You might know that incubo is the Italian word for a bad dream, or nightmare.
– stanotte ho avuto un incubo
– I had a nightmare last night
Un incubo notturno literally translates as something more like a “night terror” or “night fear”; one Italian dictionary defines un incubo as a “dream that causes a state of anguished oppression.”
This word sounds so much more sinister than a plain old english “nightmare”, probably because it derives from the Latin incubo: “nightmare, one who lies down on (the sleeper),” and is a relative of incubus, the name of a legendary evil spirit once thought to crush sleepers, triggering terrible nightmares.
In waking hours too, un incubo is today “a reason for assiduous, intolerable worry or distress, often prolonged over time.”

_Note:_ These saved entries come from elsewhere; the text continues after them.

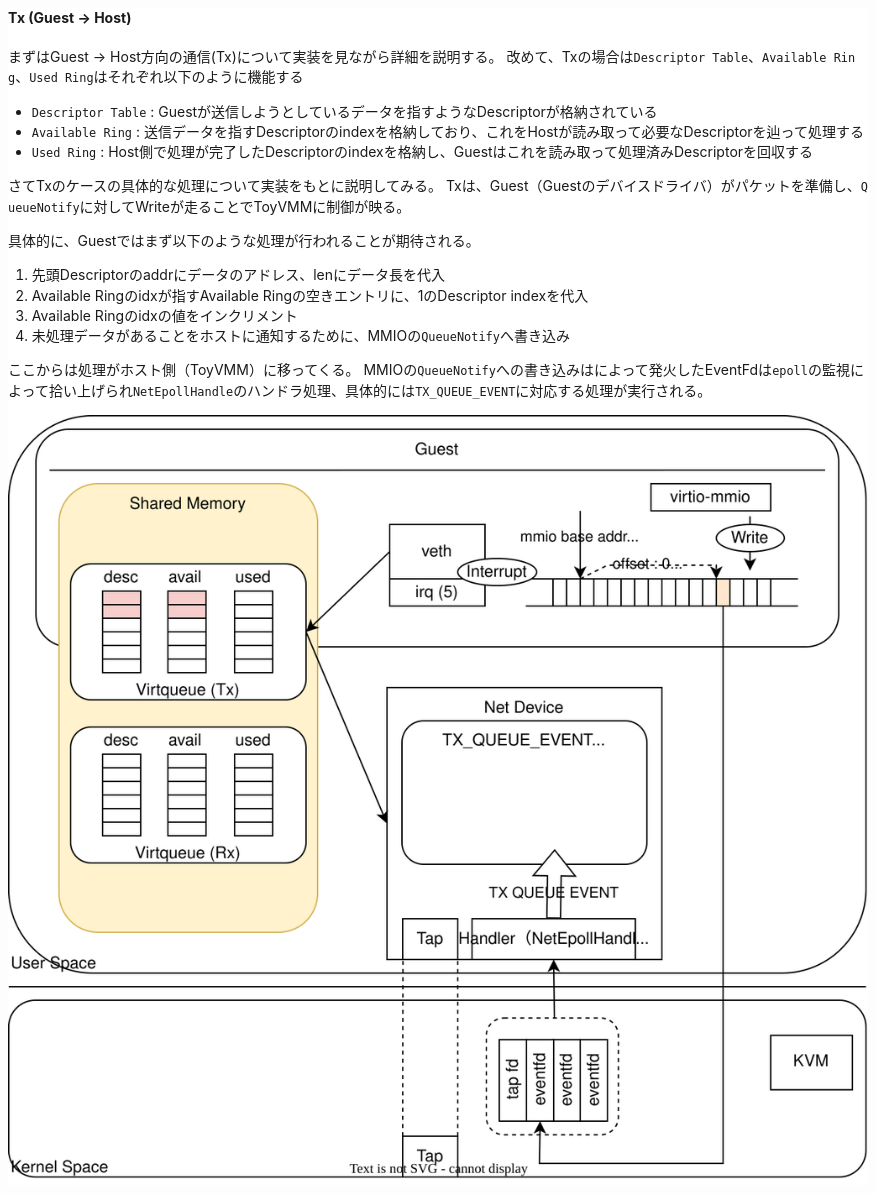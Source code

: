 #### Tx (Guest -> Host)

まずはGuest -> Host方向の通信(Tx)について実装を見ながら詳細を説明する。
改めて、Txの場合は`Descriptor Table`、`Available Ring`、`Used Ring`はそれぞれ以下のように機能する

* `Descriptor Table` : Guestが送信しようとしているデータを指すようなDescriptorが格納されている
* `Available Ring` : 送信データを指すDescriptorのindexを格納しており、これをHostが読み取って必要なDescriptorを辿って処理する
* `Used Ring` : Host側で処理が完了したDescriptorのindexを格納し、Guestはこれを読み取って処理済みDescriptorを回収する

さてTxのケースの具体的な処理について実装をもとに説明してみる。
Txは、Guest（Guestのデバイスドライバ）がパケットを準備し、`QueueNotify`に対してWriteが走ることでToyVMMに制御が映る。

具体的に、Guestではまず以下のような処理が行われることが期待される。

1. 先頭Descriptorのaddrにデータのアドレス、lenにデータ長を代入
2. Available Ringのidxが指すAvailable Ringの空きエントリに、1のDescriptor indexを代入
3. Available Ringのidxの値をインクリメント
4. 未処理データがあることをホストに通知するために、MMIOの`QueueNotify`へ書き込み

ここからは処理がホスト側（ToyVMM）に移ってくる。
MMIOの`QueueNotify`への書き込みはによって発火したEventFdは`epoll`の監視によって拾い上げられ`NetEpollHandle`のハンドラ処理、具体的には`TX_QUEUE_EVENT`に対応する処理が実行される。

<div align="center">
<img src="./03_figs/net-device_tx_1.svg", width="100%">
</div>
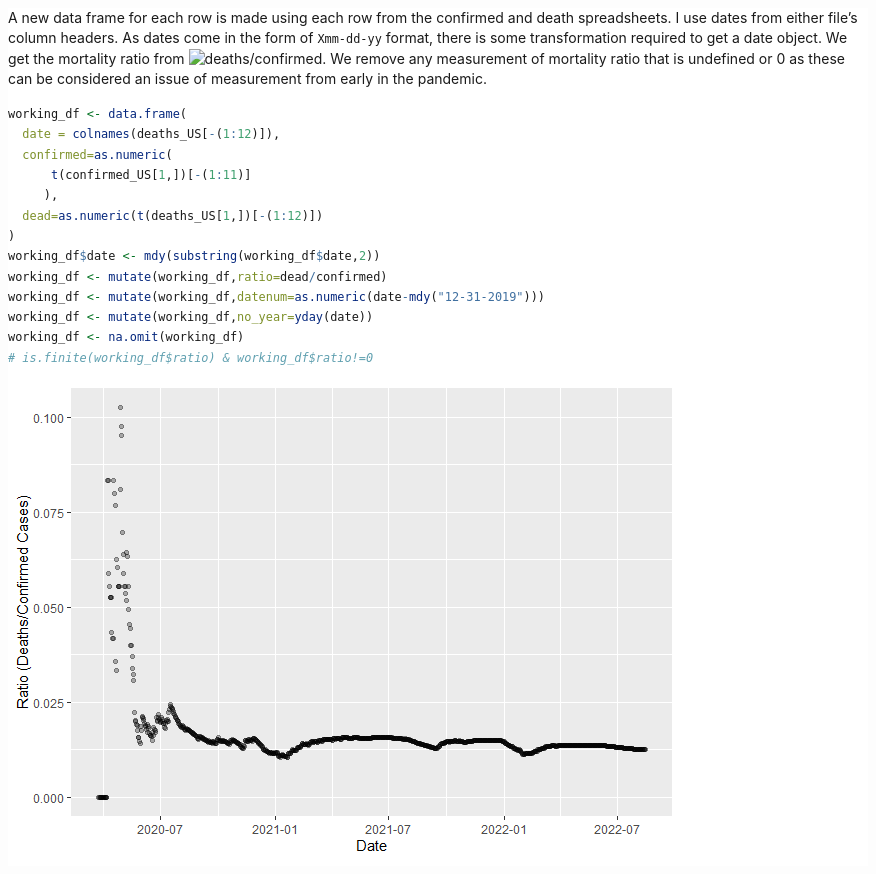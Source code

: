 A new data frame for each row is made using each row from the confirmed
and death spreadsheets. I use dates from either file’s column headers.
As dates come in the form of `Xmm-dd-yy` format, there is some
transformation required to get a date object. We get the mortality ratio
from
![deaths/confirmed](https://latex.codecogs.com/png.image?%5Cdpi%7B110%7D&space;%5Cbg_white&space;deaths%2Fconfirmed "deaths/confirmed").
We remove any measurement of mortality ratio that is undefined or 0 as
these can be considered an issue of measurement from early in the
pandemic.

``` r
working_df <- data.frame(
  date = colnames(deaths_US[-(1:12)]),
  confirmed=as.numeric(
      t(confirmed_US[1,])[-(1:11)]
     ),
  dead=as.numeric(t(deaths_US[1,])[-(1:12)])
)
working_df$date <- mdy(substring(working_df$date,2))
working_df <- mutate(working_df,ratio=dead/confirmed)
working_df <- mutate(working_df,datenum=as.numeric(date-mdy("12-31-2019")))
working_df <- mutate(working_df,no_year=yday(date))
working_df <- na.omit(working_df)
# is.finite(working_df$ratio) & working_df$ratio!=0
```

![](latitude_analysis_files/figure-gfm/unnamed-chunk-4-1.png)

That's why l'incubo can also be used to mean a horror or fear – and not necessarily of evil spirits or things that go bump in the night.
– Ha l’incubo di ingrassare.
– She has a great fear of getting fat.
– ho l'incubo degli esami
– exams are a nightmare for me
As you can see, in this case, you need to use the verb avere + l'incubo to express that you “have” a fear or horror of the thing in question.
It's also used in the same figurative ways we'd use “nightmare” in English.
If you want to say that someone is difficult, or a pain in the neck, you could use this phrase:
– Quell’uomo è un incubo!
– That man is a nightmare!
We can use it to talk about nightmarish situations, too:
– Sto vivendo un incubo!
– I'm having an awful day! (This rather dramatic Italian phrase literally translates as “I'm living a nightmare!”)
If studying Italian ever feels like a nightmare, we hope these daily lessons will help.